In going back over the data that had been squirreled away, Dr. Forget did notice two social impacts for that time period that were notable. The first was that high school graduations increased notably during that period. The conclusion she drew was that families having a minimum income guarantee felt less pressure to move their grade 11 students into the workforce. The second conclusion was that the number of hospital visits declined during this period as well for the group studied.

She explained that under welfare programs at that time, if you worked at all, your support was dropped (mostly). With the guaranteed minimum income (Mincome) you could work at a low-paying job and, if it paid less than the income cut-off percentage, you would have your wages topped up rather than having your support turned off if you earned anything at all.

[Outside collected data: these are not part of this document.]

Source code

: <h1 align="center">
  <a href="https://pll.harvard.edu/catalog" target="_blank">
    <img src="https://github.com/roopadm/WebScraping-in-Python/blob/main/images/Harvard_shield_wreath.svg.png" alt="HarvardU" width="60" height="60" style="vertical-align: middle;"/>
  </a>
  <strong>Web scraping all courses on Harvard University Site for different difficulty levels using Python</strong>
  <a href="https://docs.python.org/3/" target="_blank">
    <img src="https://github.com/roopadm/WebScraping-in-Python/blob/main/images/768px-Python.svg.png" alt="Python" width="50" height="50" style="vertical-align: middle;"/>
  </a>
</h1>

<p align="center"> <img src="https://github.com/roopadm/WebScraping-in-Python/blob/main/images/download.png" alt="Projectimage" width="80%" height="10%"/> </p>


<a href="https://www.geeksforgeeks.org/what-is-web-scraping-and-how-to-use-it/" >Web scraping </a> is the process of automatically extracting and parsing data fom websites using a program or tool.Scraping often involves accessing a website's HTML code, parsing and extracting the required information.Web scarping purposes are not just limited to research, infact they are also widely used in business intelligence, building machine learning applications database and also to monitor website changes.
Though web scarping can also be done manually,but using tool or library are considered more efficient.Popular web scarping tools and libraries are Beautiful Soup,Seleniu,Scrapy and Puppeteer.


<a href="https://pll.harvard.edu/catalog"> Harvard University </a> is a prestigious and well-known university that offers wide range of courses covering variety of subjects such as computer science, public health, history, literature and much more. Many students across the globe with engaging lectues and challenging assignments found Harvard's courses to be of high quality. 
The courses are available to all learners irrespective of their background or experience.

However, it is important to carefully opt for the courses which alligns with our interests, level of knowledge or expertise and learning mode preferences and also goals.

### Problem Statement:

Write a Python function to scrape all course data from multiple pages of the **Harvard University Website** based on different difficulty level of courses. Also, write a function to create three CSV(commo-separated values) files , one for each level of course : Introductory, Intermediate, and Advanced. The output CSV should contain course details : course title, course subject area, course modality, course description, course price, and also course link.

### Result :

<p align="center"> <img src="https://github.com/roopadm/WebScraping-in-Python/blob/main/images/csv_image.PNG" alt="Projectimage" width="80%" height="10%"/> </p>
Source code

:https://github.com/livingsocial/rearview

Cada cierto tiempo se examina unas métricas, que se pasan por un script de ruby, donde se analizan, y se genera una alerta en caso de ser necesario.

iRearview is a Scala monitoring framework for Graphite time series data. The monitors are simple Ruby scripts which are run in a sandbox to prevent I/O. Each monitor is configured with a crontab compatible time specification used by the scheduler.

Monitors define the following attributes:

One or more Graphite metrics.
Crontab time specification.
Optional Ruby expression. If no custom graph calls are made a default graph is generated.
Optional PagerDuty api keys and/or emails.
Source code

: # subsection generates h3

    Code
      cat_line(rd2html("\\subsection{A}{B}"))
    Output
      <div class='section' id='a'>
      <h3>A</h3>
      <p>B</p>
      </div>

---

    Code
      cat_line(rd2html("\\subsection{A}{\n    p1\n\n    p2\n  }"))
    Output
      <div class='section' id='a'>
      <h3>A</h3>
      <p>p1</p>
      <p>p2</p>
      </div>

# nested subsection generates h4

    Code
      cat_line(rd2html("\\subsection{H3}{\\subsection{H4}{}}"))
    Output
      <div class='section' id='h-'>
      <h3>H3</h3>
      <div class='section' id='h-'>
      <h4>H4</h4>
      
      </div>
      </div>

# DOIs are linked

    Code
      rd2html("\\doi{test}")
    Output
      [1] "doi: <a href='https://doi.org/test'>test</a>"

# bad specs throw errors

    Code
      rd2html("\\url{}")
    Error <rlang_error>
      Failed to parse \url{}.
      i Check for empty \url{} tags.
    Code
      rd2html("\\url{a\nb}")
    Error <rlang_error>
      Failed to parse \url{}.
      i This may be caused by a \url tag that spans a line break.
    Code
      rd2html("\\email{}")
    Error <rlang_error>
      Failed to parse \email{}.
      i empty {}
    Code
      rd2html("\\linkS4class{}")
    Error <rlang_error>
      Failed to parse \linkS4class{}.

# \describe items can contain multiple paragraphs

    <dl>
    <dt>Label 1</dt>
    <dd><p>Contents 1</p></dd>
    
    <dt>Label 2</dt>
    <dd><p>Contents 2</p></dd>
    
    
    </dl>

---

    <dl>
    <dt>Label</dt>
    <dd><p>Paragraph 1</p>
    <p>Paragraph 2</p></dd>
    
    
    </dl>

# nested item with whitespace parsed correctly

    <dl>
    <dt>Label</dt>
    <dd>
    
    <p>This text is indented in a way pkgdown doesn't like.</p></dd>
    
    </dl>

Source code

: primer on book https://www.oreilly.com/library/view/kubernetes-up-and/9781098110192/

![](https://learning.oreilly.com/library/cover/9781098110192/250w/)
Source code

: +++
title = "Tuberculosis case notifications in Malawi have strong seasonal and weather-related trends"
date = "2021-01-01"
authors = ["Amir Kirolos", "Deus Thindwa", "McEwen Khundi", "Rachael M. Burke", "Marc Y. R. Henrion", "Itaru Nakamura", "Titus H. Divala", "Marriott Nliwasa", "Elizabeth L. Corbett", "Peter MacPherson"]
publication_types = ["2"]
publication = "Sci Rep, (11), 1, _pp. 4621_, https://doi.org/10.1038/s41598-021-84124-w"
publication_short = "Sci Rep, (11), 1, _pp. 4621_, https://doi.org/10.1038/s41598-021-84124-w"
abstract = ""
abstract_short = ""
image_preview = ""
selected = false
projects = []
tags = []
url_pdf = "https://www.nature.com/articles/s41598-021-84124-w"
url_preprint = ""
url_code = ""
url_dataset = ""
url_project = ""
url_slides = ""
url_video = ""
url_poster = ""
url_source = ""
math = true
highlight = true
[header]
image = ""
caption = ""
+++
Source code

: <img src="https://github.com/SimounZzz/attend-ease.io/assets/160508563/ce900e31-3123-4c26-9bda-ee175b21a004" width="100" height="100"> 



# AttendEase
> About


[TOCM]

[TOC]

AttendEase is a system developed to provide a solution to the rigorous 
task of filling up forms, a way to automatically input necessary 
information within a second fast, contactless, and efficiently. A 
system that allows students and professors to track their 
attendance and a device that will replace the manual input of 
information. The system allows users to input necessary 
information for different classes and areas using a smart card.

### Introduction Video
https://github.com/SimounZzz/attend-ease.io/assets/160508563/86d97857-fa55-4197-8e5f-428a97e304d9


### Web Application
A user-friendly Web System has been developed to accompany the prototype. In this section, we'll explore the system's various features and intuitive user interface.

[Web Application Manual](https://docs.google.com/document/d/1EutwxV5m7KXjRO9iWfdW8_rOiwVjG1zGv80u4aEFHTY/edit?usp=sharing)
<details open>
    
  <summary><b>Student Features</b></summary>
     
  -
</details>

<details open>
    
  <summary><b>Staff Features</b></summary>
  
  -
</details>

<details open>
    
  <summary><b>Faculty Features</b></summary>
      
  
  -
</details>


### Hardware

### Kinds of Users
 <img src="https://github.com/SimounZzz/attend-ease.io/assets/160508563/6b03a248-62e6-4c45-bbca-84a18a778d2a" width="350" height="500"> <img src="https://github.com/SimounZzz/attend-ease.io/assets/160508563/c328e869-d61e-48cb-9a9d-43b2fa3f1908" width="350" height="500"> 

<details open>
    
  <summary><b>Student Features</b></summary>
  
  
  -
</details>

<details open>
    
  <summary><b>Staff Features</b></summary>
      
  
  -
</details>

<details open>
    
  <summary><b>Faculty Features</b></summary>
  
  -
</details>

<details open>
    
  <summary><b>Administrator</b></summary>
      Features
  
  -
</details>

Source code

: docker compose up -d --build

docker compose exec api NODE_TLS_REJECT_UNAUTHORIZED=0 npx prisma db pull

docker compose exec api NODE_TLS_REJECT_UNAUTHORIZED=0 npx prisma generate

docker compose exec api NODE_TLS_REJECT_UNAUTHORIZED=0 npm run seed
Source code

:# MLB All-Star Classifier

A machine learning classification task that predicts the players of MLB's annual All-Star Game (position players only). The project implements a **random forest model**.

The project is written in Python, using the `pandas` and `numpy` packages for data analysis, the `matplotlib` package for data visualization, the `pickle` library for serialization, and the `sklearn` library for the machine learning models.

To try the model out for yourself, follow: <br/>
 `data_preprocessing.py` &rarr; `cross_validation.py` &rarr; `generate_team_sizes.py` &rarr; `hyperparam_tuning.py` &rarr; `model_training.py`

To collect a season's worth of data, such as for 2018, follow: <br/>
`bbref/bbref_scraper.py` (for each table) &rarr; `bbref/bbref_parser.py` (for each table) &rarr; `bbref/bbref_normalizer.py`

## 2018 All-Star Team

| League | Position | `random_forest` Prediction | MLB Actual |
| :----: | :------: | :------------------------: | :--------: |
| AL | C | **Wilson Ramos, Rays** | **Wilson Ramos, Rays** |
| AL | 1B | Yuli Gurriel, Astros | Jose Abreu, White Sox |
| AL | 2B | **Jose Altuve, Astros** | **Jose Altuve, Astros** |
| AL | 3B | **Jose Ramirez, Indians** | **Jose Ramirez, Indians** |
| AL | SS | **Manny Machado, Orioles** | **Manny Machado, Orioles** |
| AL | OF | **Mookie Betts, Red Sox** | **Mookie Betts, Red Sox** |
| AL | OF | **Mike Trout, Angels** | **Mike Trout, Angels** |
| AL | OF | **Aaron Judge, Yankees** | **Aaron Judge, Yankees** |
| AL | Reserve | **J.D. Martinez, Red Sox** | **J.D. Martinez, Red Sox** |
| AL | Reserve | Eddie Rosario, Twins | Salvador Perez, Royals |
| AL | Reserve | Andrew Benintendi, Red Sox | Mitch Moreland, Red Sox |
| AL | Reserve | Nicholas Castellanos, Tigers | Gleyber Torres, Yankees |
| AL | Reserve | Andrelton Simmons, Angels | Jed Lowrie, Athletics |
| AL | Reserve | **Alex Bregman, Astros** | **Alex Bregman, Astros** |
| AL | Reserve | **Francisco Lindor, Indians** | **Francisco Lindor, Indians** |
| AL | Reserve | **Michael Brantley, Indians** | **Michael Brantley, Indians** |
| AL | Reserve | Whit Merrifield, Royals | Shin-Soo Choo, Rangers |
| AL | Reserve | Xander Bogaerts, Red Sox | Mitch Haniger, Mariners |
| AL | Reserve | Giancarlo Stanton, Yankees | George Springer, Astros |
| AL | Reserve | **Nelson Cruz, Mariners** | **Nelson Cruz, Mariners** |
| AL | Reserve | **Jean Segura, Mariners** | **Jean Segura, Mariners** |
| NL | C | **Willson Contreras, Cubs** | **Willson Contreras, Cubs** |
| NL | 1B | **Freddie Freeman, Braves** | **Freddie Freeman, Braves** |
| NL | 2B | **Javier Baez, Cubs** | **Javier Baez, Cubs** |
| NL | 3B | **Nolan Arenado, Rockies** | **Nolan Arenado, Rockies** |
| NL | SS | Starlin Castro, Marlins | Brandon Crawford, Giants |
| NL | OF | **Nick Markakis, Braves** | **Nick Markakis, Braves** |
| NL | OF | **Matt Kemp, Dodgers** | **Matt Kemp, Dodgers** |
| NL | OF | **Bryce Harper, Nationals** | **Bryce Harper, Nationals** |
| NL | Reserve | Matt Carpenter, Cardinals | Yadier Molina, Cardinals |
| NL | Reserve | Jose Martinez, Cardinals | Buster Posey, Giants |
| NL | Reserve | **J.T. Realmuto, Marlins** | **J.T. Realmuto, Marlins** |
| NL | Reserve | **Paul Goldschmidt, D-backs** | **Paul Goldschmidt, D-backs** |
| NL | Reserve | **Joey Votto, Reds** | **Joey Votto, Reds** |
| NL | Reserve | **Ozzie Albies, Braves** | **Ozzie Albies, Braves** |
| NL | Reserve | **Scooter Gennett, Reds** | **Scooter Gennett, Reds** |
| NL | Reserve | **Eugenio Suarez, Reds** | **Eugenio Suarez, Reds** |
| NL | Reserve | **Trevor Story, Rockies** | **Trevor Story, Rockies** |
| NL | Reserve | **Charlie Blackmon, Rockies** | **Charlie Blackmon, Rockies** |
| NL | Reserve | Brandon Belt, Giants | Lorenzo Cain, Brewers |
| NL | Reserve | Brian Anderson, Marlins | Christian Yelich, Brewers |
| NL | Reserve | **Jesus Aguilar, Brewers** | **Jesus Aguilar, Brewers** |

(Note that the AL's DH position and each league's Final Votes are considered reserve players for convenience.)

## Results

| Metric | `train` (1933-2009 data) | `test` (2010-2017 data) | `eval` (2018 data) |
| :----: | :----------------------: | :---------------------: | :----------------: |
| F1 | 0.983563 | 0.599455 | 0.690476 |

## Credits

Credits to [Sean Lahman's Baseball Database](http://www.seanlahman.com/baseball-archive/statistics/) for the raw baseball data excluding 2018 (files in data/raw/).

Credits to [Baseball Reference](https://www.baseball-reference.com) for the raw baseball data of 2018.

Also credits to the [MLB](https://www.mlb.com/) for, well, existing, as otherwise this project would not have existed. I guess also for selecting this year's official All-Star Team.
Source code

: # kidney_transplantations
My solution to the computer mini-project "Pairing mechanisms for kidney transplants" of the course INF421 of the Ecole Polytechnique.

Four similar tests were done in the US but the Dauphin site was the only community that represented a saturation site, i.e. every family could apply for and receive support as long as they met the minimum requirements.

I asked about how much the program cost vs how much was saved by decreased hospital visits, students finishing high school, etc. She said that was still in the process of being figured out but her work thus far would lead her to believe that it would be far less expensive than the current arrangement we have today. People can work but if all they can find is a low-paying job, they are able to work and receive support for the gap that remains.

When the money disappeared, graduation and health visits seem to have moved back toward where they were, though the question about how group that benefited from the program turned out in the long haul was difficult to answer. She said many people had contacted her to say how much the program had helped them but, as she pointed out, that kind of self selection usually means you hear from those who did well rather than from the people who may have gone to prison.

Universal health care came fully online in while a minimum income did not. An interesting historical note from the Canadian landscape. This research tells us what was the case but not what will be the case or what effect such a move might have today. Apparently there were 1800 boxes of forms, questionnaires, anthropologists reviews, sociologists reports, and material of that nature for her to go through—warehoused and waiting for the right person to come along. Though I have a real love for research, that sort of tedium would have gotten the best of me.